> [DIRECTIONS FOR THIS TASK]: When you reach the line containing "한마디로, '얼마만에 최적화에 성공했냐'를 보여주는 것이다." in the entries below, please begin setting down lines exactly, stop only after the last one, and add nothing else.

> [Stored dataset items]:
----------------

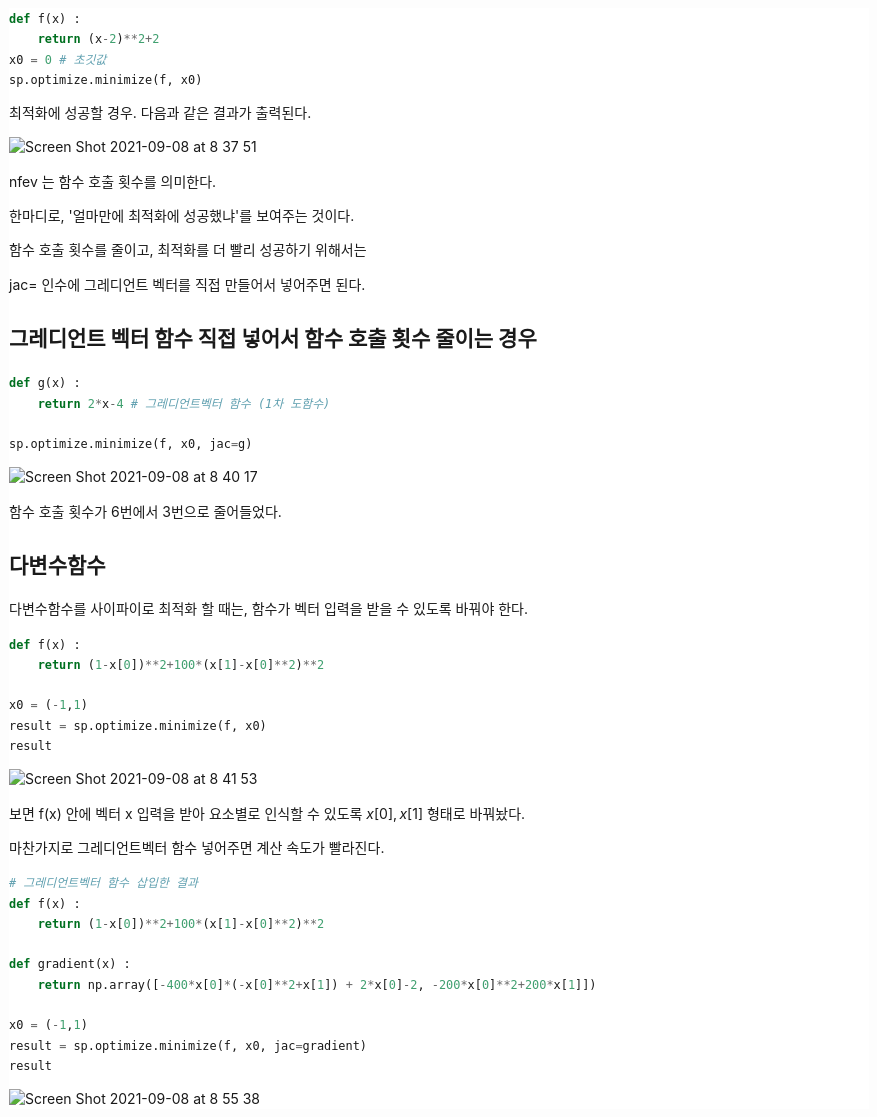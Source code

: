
 ```python
def f(x) : 
    return (x-2)**2+2
x0 = 0 # 초깃값
sp.optimize.minimize(f, x0)
```
최적화에 성공할 경우. 다음과 같은 결과가 출력된다. 

<img width="464" alt="Screen Shot 2021-09-08 at 8 37 51" src="https://user-images.githubusercontent.com/83487073/132423500-5ecc1d62-d496-4dbb-a300-a810291e184e.png">

nfev 는 함수 호출 횟수를 의미한다. 

한마디로, '얼마만에 최적화에 성공했냐'를 보여주는 것이다. 

함수 호출 횟수를 줄이고, 최적화를 더 빨리 성공하기 위해서는 

jac= 인수에 그레디언트 벡터를 직접 만들어서 넣어주면 된다. 

## 그레디언트 벡터 함수 직접 넣어서 함수 호출 횟수 줄이는 경우 

```python
def g(x) : 
    return 2*x-4 # 그레디언트벡터 함수 (1차 도함수)

sp.optimize.minimize(f, x0, jac=g)
```
<img width="450" alt="Screen Shot 2021-09-08 at 8 40 17" src="https://user-images.githubusercontent.com/83487073/132423636-a95dd54d-ed9c-4a19-9b62-e2e9abeecb7a.png">

함수 호출 횟수가 6번에서 3번으로 줄어들었다.

## 다변수함수 

다변수함수를 사이파이로 최적화 할 때는, 함수가 벡터 입력을 받을 수 있도록 바꿔야 한다. 

```python
def f(x) : 
    return (1-x[0])**2+100*(x[1]-x[0]**2)**2

x0 = (-1,1)
result = sp.optimize.minimize(f, x0)
result
```
<img width="455" alt="Screen Shot 2021-09-08 at 8 41 53" src="https://user-images.githubusercontent.com/83487073/132423710-945f6e3d-c74a-48af-a748-7ec141d75158.png">

보면 f(x) 안에 벡터 x 입력을 받아 요소별로 인식할 수 있도록 $x[0], x[1]$ 형태로 바꿔놨다. 

마찬가지로 그레디언트벡터 함수 넣어주면 계산 속도가 빨라진다. 

```python
# 그레디언트벡터 함수 삽입한 결과 
def f(x) : 
    return (1-x[0])**2+100*(x[1]-x[0]**2)**2

def gradient(x) : 
    return np.array([-400*x[0]*(-x[0]**2+x[1]) + 2*x[0]-2, -200*x[0]**2+200*x[1]])

x0 = (-1,1)
result = sp.optimize.minimize(f, x0, jac=gradient)
result
```
<img width="429" alt="Screen Shot 2021-09-08 at 8 55 38" src="https://user-images.githubusercontent.com/83487073/132424502-199f0461-b534-45dc-b384-2b382349c40a.png">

----------------

> [SOLUTION TO THE PROBLEM]:
한마디로, '얼마만에 최적화에 성공했냐'를 보여주는 것이다. 

함수 호출 횟수를 줄이고, 최적화를 더 빨리 성공하기 위해서는 

jac= 인수에 그레디언트 벡터를 직접 만들어서 넣어주면 된다. 

## 그레디언트 벡터 함수 직접 넣어서 함수 호출 횟수 줄이는 경우 

```python
def g(x) : 
    return 2*x-4 # 그레디언트벡터 함수 (1차 도함수)

sp.optimize.minimize(f, x0, jac=g)
```
<img width="450" alt="Screen Shot 2021-09-08 at 8 40 17" src="https://user-images.githubusercontent.com/83487073/132423636-a95dd54d-ed9c-4a19-9b62-e2e9abeecb7a.png">

함수 호출 횟수가 6번에서 3번으로 줄어들었다.

## 다변수함수 

다변수함수를 사이파이로 최적화 할 때는, 함수가 벡터 입력을 받을 수 있도록 바꿔야 한다. 

```python
def f(x) : 
    return (1-x[0])**2+100*(x[1]-x[0]**2)**2

x0 = (-1,1)
result = sp.optimize.minimize(f, x0)
result
```
<img width="455" alt="Screen Shot 2021-09-08 at 8 41 53" src="https://user-images.githubusercontent.com/83487073/132423710-945f6e3d-c74a-48af-a748-7ec141d75158.png">

보면 f(x) 안에 벡터 x 입력을 받아 요소별로 인식할 수 있도록 $x[0], x[1]$ 형태로 바꿔놨다. 

마찬가지로 그레디언트벡터 함수 넣어주면 계산 속도가 빨라진다. 

```python
# 그레디언트벡터 함수 삽입한 결과 
def f(x) : 
    return (1-x[0])**2+100*(x[1]-x[0]**2)**2

def gradient(x) : 
    return np.array([-400*x[0]*(-x[0]**2+x[1]) + 2*x[0]-2, -200*x[0]**2+200*x[1]])

x0 = (-1,1)
result = sp.optimize.minimize(f, x0, jac=gradient)
result
```
<img width="429" alt="Screen Shot 2021-09-08 at 8 55 38" src="https://user-images.githubusercontent.com/83487073/132424502-199f0461-b534-45dc-b384-2b382349c40a.png">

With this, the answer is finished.